Bullet point No. 1 asks that the reporter, excuse me, Reporter, “write journalistically sound news elements.” A reporter required to be a journalistically sound writer? Isn’t that redundantly obvious? And it goes on, stating “the information must be balanced and factual, timely and topical and well-sourced and contextually correct.’’

Oh, the Reporter is only required to be contextually correct, not factually accurate. If the mayor says that aliens took over the Superdome, no need to check that. Just be sure that you don’t say they are blue if he said they are purple.

Bullet point No. 2 says the Reporter “must learn and employ all techniques for effective digital beat blogging.’’ I’ll give it this: The ad puts “beat blogging” in quotes. And well it should be. But it would be more helpful to have been given hints about the parts of speech “beat” and “blogging” play in this ad. Is it beat blogging as in, “I’ll give you such a punch,” or Dick Clark giving it an 85 for a catchy melody?

And let’s be adult and honest here for a moment. When Reporter comes home and the significant other asks, “How was your day, dear?” will Reporter really answer thus: “Pretty good. I spent a lot of it at my desk ‘beat blogging.’”

While we might have a vague idea “beat blogging” is something we won’t tell Grandma, Bullet No. 4 leaves no clue as to the actual activity. “Engage in story aggregation and topical link posting.”

I had to look up aggregation. It didn’t help. A group, body or mass composed of many distinct parts or individuals. Isn’t that what Jeffrey Dahmer had in his refrigerator?

Bullet No. 7: “Interact on social media platforms (just how big is this platform?) with story shares, objective commentary, promoting your topic and news organization’s content initiatives.’’ Story shares? I’ll trade you one New Orleans Saints bounty hunter story for two BP oil spill updates and a look back at Hurricane Katrina.

And yet, the Reporter is required to be both objective and shamelessly self- and company-promoting. No, really, I’m not just saying this because I wrote it, but you should go to our Web page and share my story with all your friends on Facebook. It would make my boss happy.

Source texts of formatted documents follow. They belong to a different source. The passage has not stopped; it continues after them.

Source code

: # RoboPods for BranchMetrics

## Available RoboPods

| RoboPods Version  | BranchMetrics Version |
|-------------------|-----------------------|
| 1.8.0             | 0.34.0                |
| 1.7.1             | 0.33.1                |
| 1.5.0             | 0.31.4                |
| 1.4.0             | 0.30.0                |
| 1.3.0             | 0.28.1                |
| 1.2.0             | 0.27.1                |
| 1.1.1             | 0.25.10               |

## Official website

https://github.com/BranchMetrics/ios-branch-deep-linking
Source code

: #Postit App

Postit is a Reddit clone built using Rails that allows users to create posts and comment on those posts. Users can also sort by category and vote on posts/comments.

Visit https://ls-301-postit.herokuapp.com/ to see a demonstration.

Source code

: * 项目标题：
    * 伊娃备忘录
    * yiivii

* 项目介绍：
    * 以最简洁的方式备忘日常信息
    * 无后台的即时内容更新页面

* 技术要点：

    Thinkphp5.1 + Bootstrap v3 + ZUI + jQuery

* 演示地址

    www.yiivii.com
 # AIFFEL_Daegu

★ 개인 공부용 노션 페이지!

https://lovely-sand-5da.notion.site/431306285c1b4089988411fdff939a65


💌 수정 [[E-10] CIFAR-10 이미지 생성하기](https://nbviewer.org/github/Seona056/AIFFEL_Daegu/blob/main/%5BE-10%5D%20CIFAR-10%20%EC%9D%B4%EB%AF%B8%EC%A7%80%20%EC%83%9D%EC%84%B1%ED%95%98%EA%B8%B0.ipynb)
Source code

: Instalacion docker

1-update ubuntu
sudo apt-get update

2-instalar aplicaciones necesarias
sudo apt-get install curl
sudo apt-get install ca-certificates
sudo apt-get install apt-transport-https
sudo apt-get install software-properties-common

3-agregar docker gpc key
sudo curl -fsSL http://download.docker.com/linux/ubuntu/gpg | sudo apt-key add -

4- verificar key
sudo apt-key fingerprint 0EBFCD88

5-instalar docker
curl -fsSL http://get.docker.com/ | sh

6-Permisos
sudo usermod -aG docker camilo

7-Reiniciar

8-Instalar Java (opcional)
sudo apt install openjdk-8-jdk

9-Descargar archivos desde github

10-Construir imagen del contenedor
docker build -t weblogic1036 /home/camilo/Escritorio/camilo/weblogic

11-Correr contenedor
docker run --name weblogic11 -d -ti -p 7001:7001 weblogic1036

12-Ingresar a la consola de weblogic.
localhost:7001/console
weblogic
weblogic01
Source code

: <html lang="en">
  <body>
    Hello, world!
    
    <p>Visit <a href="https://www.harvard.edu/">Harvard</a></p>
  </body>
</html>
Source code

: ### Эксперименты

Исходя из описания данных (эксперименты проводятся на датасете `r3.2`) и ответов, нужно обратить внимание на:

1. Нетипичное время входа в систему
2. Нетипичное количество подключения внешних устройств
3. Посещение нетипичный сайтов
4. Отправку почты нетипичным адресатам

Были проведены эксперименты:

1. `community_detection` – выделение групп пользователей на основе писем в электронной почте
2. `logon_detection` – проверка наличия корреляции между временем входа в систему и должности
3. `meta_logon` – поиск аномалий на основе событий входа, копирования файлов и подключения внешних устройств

I could go on, but will wrap up with this gem. Bullet point No. 9. “Maintain operational communication with editor.” Operational communication? Couldn’t we just … talk? And since when did reporters and editors engage in anything that resembled communication? That’s just not natural.

None of this is natural, actually. It certainly does not seem as if the Pulitzer Prize winning New Orleans Times-Picayune, now to be known as Nola Media Group, is taking steps forward in the name of journalism. Then again, maybe it is. One giant step into nothing, right off that platform.

When Pat Louise started her first job as a reporter for the Corning (NY) Leader many years ago, her boss handed her a map of Steuben County and said, Go find news. She is distraught to realize she is no longer qualified to be a Reporter, even though she spent six years working at a Newhouse-owned newspaper.